> [Source texts of formatted documents]
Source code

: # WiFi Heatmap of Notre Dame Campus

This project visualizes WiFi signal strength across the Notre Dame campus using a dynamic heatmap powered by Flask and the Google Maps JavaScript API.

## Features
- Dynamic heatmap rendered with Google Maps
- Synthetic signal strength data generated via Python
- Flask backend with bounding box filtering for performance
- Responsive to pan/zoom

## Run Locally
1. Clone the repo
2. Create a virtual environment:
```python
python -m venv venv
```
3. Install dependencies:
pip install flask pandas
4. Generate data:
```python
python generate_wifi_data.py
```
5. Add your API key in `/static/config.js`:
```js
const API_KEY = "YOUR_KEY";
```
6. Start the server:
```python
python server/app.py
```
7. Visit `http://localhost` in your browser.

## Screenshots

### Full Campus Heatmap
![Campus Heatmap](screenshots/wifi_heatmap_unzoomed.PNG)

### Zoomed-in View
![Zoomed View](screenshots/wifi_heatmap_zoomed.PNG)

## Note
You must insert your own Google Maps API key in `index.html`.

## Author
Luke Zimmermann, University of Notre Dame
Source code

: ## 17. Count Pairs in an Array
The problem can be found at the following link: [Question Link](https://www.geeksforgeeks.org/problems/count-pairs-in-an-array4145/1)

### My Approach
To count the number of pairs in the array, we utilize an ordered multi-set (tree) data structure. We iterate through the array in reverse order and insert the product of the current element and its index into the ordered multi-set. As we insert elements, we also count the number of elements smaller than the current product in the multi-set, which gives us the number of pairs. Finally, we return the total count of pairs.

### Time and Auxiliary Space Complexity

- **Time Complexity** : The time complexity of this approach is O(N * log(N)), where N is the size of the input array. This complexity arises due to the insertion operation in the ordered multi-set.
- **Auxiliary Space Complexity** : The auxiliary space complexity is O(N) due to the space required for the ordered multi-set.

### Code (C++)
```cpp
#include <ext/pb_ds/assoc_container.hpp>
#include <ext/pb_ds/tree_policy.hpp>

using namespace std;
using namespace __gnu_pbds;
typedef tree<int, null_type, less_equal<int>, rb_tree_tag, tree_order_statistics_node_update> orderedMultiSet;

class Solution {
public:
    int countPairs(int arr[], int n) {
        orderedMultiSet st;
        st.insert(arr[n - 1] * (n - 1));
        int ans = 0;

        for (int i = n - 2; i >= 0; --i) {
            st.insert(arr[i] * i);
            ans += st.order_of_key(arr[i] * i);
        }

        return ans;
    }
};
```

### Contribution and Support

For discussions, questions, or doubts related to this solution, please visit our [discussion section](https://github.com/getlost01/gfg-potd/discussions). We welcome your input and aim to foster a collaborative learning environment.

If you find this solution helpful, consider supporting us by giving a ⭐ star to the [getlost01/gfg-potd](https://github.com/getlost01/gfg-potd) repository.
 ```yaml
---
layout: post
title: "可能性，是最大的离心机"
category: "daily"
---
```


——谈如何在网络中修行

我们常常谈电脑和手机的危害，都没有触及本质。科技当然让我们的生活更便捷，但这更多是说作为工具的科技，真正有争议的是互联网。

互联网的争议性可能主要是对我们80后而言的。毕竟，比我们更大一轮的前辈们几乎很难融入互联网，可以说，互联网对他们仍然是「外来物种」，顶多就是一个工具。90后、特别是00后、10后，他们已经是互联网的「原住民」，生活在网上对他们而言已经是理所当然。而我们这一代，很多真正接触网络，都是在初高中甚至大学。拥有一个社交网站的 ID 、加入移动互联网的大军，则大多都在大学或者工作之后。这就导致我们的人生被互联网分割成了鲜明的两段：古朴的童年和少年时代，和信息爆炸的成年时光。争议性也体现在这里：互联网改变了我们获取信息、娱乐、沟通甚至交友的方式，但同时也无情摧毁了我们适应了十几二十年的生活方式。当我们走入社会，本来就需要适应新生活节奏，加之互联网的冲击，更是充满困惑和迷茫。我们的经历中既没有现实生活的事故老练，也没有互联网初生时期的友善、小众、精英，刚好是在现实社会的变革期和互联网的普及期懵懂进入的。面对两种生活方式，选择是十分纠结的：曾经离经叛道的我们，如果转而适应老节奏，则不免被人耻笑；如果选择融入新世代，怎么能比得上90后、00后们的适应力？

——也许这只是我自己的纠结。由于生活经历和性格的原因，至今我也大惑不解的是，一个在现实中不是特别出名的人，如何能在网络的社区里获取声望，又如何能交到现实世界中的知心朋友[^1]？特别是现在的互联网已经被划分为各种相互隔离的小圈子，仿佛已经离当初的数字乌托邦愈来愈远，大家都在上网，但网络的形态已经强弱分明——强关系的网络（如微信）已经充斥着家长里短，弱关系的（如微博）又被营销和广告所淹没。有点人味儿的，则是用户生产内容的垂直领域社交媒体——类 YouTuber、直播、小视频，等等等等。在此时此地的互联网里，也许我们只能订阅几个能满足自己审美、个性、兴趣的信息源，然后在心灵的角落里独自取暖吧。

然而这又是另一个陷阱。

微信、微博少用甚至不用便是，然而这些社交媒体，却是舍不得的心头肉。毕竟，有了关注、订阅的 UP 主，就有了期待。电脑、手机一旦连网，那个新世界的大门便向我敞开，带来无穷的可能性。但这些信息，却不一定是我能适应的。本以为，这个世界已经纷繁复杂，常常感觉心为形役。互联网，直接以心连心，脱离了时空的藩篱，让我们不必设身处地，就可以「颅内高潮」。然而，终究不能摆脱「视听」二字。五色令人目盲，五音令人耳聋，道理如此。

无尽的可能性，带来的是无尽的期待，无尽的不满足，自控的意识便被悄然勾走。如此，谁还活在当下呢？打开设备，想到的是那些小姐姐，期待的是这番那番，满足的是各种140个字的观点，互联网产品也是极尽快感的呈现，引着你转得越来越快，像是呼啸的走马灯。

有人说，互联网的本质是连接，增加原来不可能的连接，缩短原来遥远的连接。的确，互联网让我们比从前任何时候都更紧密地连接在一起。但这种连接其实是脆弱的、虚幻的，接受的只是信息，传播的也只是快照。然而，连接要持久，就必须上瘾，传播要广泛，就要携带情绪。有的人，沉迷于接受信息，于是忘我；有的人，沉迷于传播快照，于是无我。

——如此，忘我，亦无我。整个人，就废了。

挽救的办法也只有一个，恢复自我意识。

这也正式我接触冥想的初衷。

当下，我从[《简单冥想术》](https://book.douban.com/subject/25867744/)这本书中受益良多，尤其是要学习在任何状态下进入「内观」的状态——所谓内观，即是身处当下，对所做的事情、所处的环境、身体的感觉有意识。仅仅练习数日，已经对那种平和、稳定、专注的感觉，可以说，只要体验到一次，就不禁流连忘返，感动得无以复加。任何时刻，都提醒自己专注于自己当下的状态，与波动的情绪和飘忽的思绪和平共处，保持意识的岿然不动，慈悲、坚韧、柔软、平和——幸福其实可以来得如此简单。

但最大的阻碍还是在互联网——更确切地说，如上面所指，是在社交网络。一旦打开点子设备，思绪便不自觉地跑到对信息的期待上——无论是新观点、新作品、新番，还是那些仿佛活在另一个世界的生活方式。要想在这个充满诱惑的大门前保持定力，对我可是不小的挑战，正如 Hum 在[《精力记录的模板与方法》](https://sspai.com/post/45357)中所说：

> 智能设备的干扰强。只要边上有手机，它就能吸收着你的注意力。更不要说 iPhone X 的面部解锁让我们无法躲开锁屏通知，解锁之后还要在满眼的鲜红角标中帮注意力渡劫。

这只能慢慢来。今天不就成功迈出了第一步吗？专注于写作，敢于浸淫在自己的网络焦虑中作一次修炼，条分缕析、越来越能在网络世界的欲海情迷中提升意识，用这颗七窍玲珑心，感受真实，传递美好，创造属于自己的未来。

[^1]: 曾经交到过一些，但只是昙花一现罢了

> [Assigned task] Which lines in the records above contain the string "server"? Copy each one.

> [Problem solution]
6. Start the server:
python server/app.py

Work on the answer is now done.